Wavenet for Poem Generation: preliminary results

For the past week, I’ve been running a port of the Wavenet algorithm to generate poems. A reasonable training result emerges in about 24 hours, — a trained model that can generate immense amounts of text relatively quickly. On a laptop. (Code: github). By reasonable I mean the poems do not have any real sense, no sentient self, no coherent narrative, nor epic structure. But they do have cadence, they do not repeat, new words are plausible, and they have adopted a scattered open line style characteristic of the late twentieth century corpus on which they were trained. Much more lucid than Schwitters’ Ursonate, output is reminiscent of Beckett’s Not I : ranting incandescent perpetual voice.


Remember, these are evolutionary amoebas, toddlers just learning to babble. The amazing thing is that without being given any syntax rules, they are speaking, generating a kind of prototypical glossolalia poem, character by character. Note: models are like wines, idiosyncratic reservoirs, the output of each has a distinct taste, — some have mastered open lines, others mutter densely, many mangle words to make neologisms  — each has obsessions. The Wavenet algorithm is analogous to a winery: its processes ensure that all of the models are similar. Tensorflow is the local region; recursive neural nets form the ecosystem. The corpus is the grapes.

Intriguing vintages-models :

Dense intricate Model 33380 — trained with 1024 skip channels and dilation to 1024 (read a txt sample)

the mouth’s fruit
tiny from carrying
a generative cup

Loose uncalibrated Model 13483 with loss = 0.456, (1.436 sec/step) trained on 2016-10-15T20-46-39 with 2048 skip channels and dilation to 256 (read a txt sample)
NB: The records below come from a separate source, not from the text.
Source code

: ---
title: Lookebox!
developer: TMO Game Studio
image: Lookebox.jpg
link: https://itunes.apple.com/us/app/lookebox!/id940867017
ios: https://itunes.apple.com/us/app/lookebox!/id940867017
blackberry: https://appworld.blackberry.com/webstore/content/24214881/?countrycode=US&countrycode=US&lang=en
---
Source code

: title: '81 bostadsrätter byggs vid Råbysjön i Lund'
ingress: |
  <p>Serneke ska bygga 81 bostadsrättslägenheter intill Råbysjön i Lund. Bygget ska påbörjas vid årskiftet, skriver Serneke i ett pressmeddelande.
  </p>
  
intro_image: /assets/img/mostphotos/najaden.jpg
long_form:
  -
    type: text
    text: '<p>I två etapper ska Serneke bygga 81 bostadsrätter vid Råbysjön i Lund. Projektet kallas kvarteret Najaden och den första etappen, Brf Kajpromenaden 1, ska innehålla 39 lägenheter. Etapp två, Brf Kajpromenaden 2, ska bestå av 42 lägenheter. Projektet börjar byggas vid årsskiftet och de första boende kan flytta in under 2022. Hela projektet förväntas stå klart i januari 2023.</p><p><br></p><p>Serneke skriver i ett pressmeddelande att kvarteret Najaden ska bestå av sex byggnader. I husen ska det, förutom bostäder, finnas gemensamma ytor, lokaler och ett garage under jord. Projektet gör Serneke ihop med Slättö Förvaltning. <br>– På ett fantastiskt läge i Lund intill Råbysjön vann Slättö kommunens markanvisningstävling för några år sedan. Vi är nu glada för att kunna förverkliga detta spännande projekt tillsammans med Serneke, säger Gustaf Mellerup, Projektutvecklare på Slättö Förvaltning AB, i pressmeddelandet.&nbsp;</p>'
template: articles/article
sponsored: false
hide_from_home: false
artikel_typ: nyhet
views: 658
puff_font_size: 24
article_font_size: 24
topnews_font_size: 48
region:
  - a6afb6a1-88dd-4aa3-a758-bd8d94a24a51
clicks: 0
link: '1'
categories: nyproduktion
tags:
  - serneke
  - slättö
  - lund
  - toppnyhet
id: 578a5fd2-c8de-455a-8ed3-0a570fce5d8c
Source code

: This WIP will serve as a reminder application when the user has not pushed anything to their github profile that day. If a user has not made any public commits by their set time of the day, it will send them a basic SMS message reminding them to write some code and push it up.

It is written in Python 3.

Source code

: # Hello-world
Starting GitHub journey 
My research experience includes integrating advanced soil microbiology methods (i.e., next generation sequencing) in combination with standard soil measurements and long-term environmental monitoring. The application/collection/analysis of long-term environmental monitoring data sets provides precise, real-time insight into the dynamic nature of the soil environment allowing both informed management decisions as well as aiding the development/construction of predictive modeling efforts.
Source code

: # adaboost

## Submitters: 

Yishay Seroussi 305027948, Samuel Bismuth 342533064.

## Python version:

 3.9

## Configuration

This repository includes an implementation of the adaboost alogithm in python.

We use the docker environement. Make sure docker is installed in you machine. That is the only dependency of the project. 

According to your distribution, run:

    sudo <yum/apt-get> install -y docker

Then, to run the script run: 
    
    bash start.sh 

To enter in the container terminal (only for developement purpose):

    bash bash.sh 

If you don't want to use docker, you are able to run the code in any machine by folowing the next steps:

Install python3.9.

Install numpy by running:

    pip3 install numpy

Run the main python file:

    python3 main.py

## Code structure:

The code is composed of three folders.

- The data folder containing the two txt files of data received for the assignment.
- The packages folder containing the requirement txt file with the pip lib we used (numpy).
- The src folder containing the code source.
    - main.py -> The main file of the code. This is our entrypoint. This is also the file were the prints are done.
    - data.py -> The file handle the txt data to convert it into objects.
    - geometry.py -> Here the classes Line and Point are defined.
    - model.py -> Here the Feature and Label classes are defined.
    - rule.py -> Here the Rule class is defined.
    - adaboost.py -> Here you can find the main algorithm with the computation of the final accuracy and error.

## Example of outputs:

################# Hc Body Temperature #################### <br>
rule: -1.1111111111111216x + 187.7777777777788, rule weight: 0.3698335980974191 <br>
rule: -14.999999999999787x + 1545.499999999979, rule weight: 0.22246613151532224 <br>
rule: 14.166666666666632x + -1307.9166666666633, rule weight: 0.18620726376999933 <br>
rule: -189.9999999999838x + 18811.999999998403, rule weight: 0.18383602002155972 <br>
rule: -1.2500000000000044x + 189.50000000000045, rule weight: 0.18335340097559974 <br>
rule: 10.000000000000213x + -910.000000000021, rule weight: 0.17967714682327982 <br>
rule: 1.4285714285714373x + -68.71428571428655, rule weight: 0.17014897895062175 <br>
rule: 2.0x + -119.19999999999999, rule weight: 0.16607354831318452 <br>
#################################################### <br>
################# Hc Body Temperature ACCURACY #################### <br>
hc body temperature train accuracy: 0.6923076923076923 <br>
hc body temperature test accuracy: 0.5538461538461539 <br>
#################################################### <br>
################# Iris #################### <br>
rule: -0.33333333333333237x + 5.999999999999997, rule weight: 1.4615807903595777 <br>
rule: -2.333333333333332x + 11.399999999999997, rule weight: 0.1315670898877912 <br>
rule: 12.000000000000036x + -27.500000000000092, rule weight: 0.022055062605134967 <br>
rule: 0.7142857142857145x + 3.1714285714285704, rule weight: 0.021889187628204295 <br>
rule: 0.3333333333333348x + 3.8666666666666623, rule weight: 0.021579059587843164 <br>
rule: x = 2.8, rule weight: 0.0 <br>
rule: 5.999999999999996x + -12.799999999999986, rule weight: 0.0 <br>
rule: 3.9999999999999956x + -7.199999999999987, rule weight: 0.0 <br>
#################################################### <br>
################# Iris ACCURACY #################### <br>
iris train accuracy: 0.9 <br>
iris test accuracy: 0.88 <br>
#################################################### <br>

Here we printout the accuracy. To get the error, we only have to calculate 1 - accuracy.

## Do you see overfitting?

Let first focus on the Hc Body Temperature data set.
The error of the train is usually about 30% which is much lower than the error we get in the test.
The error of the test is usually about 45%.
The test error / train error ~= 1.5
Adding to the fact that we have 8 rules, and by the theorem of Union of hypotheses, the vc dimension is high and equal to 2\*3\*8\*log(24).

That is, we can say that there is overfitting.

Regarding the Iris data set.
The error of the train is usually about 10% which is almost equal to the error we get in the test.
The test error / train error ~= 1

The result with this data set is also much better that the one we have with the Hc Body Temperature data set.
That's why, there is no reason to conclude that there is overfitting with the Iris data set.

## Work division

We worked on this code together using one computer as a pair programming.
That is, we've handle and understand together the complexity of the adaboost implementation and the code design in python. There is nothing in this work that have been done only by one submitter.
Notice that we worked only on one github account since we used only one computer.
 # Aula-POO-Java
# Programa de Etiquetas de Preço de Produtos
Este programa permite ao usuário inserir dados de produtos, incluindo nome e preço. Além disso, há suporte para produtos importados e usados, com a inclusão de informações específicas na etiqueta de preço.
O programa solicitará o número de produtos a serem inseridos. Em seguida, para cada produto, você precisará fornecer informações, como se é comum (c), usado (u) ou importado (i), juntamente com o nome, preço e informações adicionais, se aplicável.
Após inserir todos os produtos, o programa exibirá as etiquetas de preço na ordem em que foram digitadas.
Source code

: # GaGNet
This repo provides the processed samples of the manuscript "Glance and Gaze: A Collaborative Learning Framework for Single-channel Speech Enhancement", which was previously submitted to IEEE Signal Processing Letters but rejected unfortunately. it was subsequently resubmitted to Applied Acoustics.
 at night, say, that direction.

      now. so you hear we are shaking
          from the woods

Full results (raw output, unedited txt files from the week of Oct 10-16th 2016) here.

it’s there we brail,
  beautiful full
left to wish our autumn was floor

Edited micro poems

…extracted from the debris are here.

through lust,
and uptight winking cold
blood tree hairs
 in loss


Python source code + a few trained models, corpus and some sample txt: on github which will be updated with new samples and code as it emerges.


The Model number refers to how many steps it trained for. Skip channels weave material from different contexts. On this corpus, larger skip channels produce more coherent output. Dilations refer to the size of the tensors of the encoder-decoder: eg. [ 1, 2, 4, 8, 16, 32, 64, 128, 256, etc… ] Higher values up to 1024 seem to be of benefit, but take longer to train. Loss is the mathematical calculation of the distance between the goal and the model; it is a measure of how tightly the model fits the topological shape of the corpus; as models are trained, they are supposed to learn to minimize loss; low loss is supposed to be good. For artistic purposes this is questionable (I describe why in see next section). For best results, in general, on this corpus: 10k to 50k steps, 1024 dilations, a skip channel of 512 or more, and (most crucial) loss less than 0.6.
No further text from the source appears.